> _Assignment_: Copy the records that follow exactly as written, but not their pictures.

:: Records for this task ::

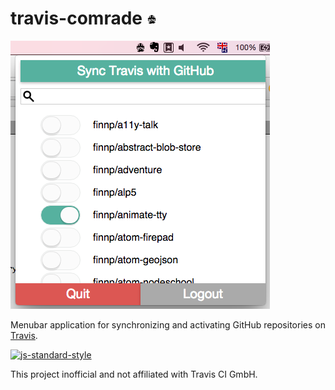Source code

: # travis-comrade ![Travis Comrade](img/travis-inactive.png)

![Screenshot](img/screenshot.png)

Menubar application for synchronizing and activating GitHub repositories on [Travis](https://travis-ci.org).

[![js-standard-style](https://cdn.rawgit.com/feross/standard/master/badge.svg)](https://github.com/feross/standard)

This project inofficial and not affiliated with Travis CI GmbH.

:::

> _Answer section_:
Source code

: # travis-comrade ![Travis Comrade](img/travis-inactive.png)

![Screenshot](img/screenshot.png)

Menubar application for synchronizing and activating GitHub repositories on [Travis](https://travis-ci.org).

[![js-standard-style](https://cdn.rawgit.com/feross/standard/master/badge.svg)](https://github.com/feross/standard)

This project inofficial and not affiliated with Travis CI GmbH.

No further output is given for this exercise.